Decodificando il messaggio di Arecibo si ottiene infatti un’illustrazione molto semplice che schematicamente rappresenta ciò che noi siamo. Nella prima parte della griglia sono elencati i numeri da 1 a 10 in formato binario, seguiti dai numeri atomici degli elementi idrogeno, carbonio, azoto, ossigeno e fosforo. Seguono poi indicazioni sulle caratteristiche molecolari del DNA, una rappresentazione di un essere umano e, molto stilizzata, una rappresentazione grafica della popolazione della Terra. Infine sono mostrati il Sole con i suoi pianeti (compreso Plutone, che ora non è più considerato un pianeta vero e proprio) e la grande antenna dell’osservatorio di Arecibo che aveva reso possibile l’invio del dispaccio.
Quanto abbiamo spedito nel cosmo ha percorso solo una minima frazione di quei famosi 25 mila anni luce che ci separano da M13. E anche nell’ipotesi che qualcuno capti il messaggio e voglia/possa risponderci, occorrerebbero almeno 50 mila anni per avere una replica. Domanda semplice: ne valeva la pena? Certo che sì, anche stiamo parlando di dimensioni spazio-temporali enormi. Ma queste sono applicate ai nostri schemi e alle nostre conoscenze: se ci fosse invece qualcosa che procede in altro modo e con parametri diversi?
Ad ogni modo, il messaggio è già sopravvissuto alla struttura da cui partì: la gigantesca antenna del radiotelescopio di Arecibo, infatti, nel 2020 subì crolli catastrofici e l’agenzia governativa statunitense NSF decise di non ripararla e nemmeno di creare un osservatorio simile nella stessa zona.

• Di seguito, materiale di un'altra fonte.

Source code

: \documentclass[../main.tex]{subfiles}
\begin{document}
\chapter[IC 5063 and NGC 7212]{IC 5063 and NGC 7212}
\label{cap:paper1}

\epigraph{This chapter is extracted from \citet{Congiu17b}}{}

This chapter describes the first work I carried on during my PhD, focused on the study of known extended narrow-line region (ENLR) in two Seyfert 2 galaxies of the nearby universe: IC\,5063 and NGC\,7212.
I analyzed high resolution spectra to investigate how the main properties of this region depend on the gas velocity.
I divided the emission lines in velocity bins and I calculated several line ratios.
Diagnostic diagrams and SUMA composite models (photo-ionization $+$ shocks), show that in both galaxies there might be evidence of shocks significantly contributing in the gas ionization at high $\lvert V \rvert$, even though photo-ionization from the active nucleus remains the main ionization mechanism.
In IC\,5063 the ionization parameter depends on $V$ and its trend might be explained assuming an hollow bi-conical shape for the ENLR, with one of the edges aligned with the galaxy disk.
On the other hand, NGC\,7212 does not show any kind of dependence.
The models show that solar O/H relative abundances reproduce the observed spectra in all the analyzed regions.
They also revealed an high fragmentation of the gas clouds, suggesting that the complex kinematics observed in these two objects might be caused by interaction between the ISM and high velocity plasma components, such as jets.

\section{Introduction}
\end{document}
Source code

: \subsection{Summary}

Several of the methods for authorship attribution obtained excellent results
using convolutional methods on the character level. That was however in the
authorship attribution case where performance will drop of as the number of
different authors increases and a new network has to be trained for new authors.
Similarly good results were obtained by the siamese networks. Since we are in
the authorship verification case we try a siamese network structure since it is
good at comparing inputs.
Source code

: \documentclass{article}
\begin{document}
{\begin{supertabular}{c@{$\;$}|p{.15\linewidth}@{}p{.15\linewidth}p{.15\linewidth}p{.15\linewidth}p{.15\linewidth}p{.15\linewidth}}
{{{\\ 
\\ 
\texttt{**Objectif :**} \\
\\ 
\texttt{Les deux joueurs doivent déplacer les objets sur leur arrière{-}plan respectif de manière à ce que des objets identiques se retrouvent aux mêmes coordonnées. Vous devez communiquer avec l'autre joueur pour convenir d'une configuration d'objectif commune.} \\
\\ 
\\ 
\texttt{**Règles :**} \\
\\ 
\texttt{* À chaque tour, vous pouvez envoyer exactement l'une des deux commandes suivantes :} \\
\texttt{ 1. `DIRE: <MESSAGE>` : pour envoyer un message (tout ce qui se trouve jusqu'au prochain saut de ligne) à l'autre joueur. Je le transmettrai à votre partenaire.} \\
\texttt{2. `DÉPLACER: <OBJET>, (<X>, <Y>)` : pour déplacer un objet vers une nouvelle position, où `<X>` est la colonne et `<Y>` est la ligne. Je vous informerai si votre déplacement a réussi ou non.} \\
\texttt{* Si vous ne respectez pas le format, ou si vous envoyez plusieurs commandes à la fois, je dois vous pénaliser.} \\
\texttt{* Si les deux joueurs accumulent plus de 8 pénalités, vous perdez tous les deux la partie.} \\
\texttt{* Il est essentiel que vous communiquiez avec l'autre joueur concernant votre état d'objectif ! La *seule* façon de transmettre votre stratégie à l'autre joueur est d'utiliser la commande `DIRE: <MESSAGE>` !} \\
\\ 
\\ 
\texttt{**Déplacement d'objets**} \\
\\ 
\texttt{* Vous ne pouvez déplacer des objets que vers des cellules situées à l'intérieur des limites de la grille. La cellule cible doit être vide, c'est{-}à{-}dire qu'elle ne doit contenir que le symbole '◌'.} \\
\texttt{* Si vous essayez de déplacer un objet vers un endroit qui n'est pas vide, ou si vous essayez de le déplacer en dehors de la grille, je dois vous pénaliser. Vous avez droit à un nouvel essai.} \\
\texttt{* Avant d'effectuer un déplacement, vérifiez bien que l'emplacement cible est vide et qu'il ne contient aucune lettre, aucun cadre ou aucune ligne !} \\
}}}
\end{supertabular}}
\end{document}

Rimane allora il ricordo dell’avventura avviata mezzo secolo fa e resta anche il contributo del film Contact di Robert Zemeckis, con Jodie Foster, ispirato all’omonimo romanzo di Sagan. Era ambientato proprio ad Arecibo e raccontava le conseguenze di un contatto con gli Alieni. Anche se nella realtà l’eventuale risposta non potrà più essere captata in Portorico, il sogno è di riceverla, prima o poi, da qualche altra parte.